In this work, the Hartley and Ross (1954) estimator is generalized to unequal probability sampling designs, under the condition of measurability (strictly positive second-order inclusion probabilities). This results in generalized Hartley and Ross (GHR) estimation. Two distinct versions are considered.

The first builds on the Horvitz and Thompson (1952) estimator. This GHR estimator is unbiased and an exact variance and an unbiased estimator for the exact variance are obtained. The computations for the exact variance and the unbiased variance estimator of the GHR require higher-order inclusion probabilities (up to fourth order), which are not easily obtained in general. To overcome this problem, two methods of approximation are given.

The GHR estimator is shown to be mean square consistent under mild conditions. These conditions are met, for example, by simple random sampling without replacement, simple random cluster sampling, and stratified sampling designs.

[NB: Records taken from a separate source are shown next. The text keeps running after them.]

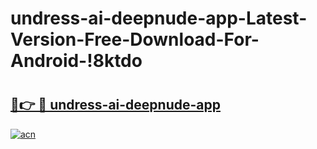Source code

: # undress-ai-deepnude-app-Latest-Version-Free-Download-For-Android-!8ktdo

# <h2><a href="https://ydxunl.esa.edu.pl?title=undress-ai-deepnude-app&ref=8ktdo">🔗👉 🔴 undress-ai-deepnude-app</a></h2>

[![acn](https://github.com/user-attachments/assets/0f9c940e-d8b0-45ae-aac7-cd30a18b3e1c)](https://ydxunl.esa.edu.pl?title=undress-ai-deepnude-app&ref=8ktdo)


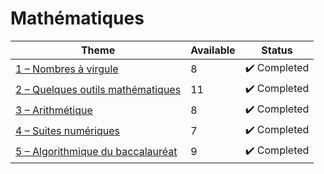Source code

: # Mathématiques

| Theme                                                                                      | Available | Status                       |
| ------------------------------------------------------------------------------------------ | --------- | ---------------------------- |
| [1 – Nombres à virgule](./1%20–%20Nombres%20à%20virgule/README.md)                         | 8         | :heavy_check_mark: Completed |
| [2 – Quelques outils mathématiques](./2%20–%20Quelques%20outils%20mathématiques/README.md) | 11        | :heavy_check_mark: Completed |
| [3 – Arithmétique](./3%20–%20Arithmétique/README.md)                                       | 8         | :heavy_check_mark: Completed |
| [4 – Suites numériques](./4%20–%20Suites%20numériques/README.md)                           | 7         | :heavy_check_mark: Completed |
| [5 – Algorithmique du baccalauréat](./5%20–%20Algorithmique%20du%20baccalauréat/README.md) | 9         | :heavy_check_mark: Completed |
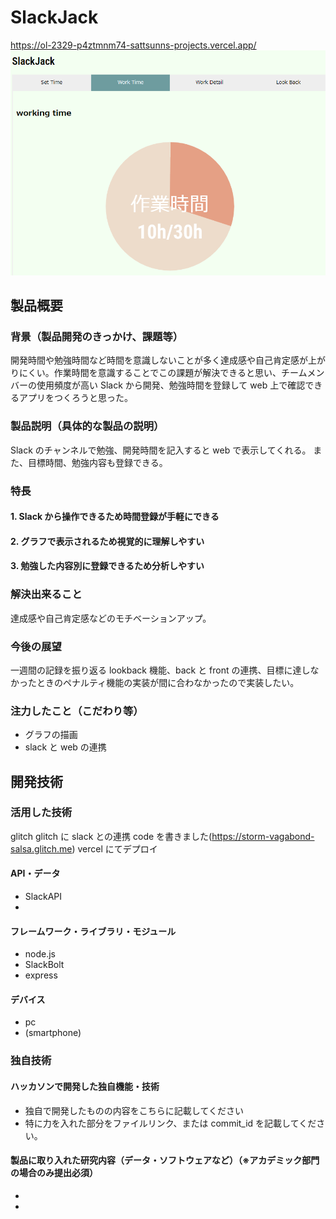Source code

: # SlackJack

https://ol-2329-p4ztmnm74-sattsunns-projects.vercel.app/
[![IMAGE ALT TEXT HERE](./public/images/スクリーンショット%202023-10-29%20142900.png)](https://youtu.be/r-rJG-_BIPg)

## 製品概要

### 背景（製品開発のきっかけ、課題等）

開発時間や勉強時間など時間を意識しないことが多く達成感や自己肯定感が上がりにくい。作業時間を意識することでこの課題が解決できると思い、チームメンバーの使用頻度が高い Slack から開発、勉強時間を登録して web 上で確認できるアプリをつくろうと思った。

### 製品説明（具体的な製品の説明）

Slack のチャンネルで勉強、開発時間を記入すると web で表示してくれる。
また、目標時間、勉強内容も登録できる。

### 特長

#### 1. Slack から操作できるため時間登録が手軽にできる

#### 2. グラフで表示されるため視覚的に理解しやすい

#### 3. 勉強した内容別に登録できるため分析しやすい

### 解決出来ること

達成感や自己肯定感などのモチベーションアップ。

### 今後の展望

一週間の記録を振り返る lookback 機能、back と front の連携、目標に達しなかったときのペナルティ機能の実装が間に合わなかったので実装したい。

### 注力したこと（こだわり等）

-   グラフの描画
-   slack と web の連携

## 開発技術

### 活用した技術

glitch
glitch に slack との連携 code を書きました(https://storm-vagabond-salsa.glitch.me)
vercel にてデプロイ

#### API・データ

-   SlackAPI
-

#### フレームワーク・ライブラリ・モジュール

-   node.js
-   SlackBolt
-   express

#### デバイス

-   pc
-   (smartphone)

### 独自技術

#### ハッカソンで開発した独自機能・技術

-   独自で開発したものの内容をこちらに記載してください
-   特に力を入れた部分をファイルリンク、または commit_id を記載してください。

#### 製品に取り入れた研究内容（データ・ソフトウェアなど）（※アカデミック部門の場合のみ提出必須）

-
-
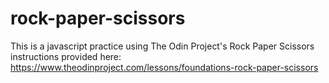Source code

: # rock-paper-scissors
This is a javascript practice using The Odin Project's Rock Paper Scissors instructions provided here: https://www.theodinproject.com/lessons/foundations-rock-paper-scissors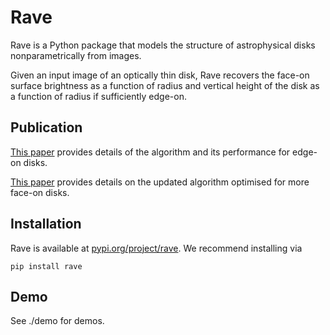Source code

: # Rave

Rave is a Python package that models the structure of astrophysical disks nonparametrically from images. 

Given an input image of an optically thin disk, Rave recovers the face-on surface brightness as a function of radius and vertical height of the disk as a function of radius if sufficiently edge-on. 

## Publication
[This paper](https://arxiv.org/pdf/2202.04475.pdf) provides details of the algorithm and its performance for edge-on disks. 

[This paper](https://arxiv.org/abs/2502.08584.pdf) provides details on the updated algorithm optimised for more face-on disks. 

## Installation
Rave is available at [pypi.org/project/rave](https://pypi.org/project/rave/). We recommend installing via

`pip install rave`

## Demo
See ./demo for demos.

Central limit theorems (CLTs) are established for GHR under the SI design and under the Poisson sampling ( PO) design. The asymptotic variance and a consistent estimator for the asymptotic variance are given under both designs.

The GHR is evaluated under a super-population model, and it is shown that the Godambe and Joshi (1965) lower bound is attainable for GHR under SI and PO sampling designs. The GHR is compared to other estimators analytically and via simulation.

The second version of GHR is derived using a Hansen and Hurwitz (1943) type estimator for with-replacement sampling. This estimator is unbiased. This estimator is discussed under two different asymptotic scenarios, when the population size N is fixed and number of independent draws m tends to infinity and when both m and N tend to infinity. Under each of the two cases, a CLT is established and the asymptotic variance and a consistent estimator for the variance are given. The Godambe and Joshi (1965) lower bound is shown to be almost attainable under the first case and attainable for the second case.

An important problem in applications is estimation of the population total ty under a stratified sampling design when stratum x-totals are known, particularly in the case of small stratum sizes. If biased estimators are used to estimate within stratum population y-totals, the bias may accumulate across strata. The unbiased GHR estimators can be used effectively in dealing with such situations by introducing a separate GHR estimator, analogous to the classic separate ratio estimator of survey statistics. A CLT is proven for the separate GHR estimator under a stratified sampling design when the stratum sizes are fixed and the number of strata tends to infinity. Simulation results show that GHR under different sampling designs gives excellent results compared to other almost unbiased estimators proposed in the literature, even when the number of strata is not large.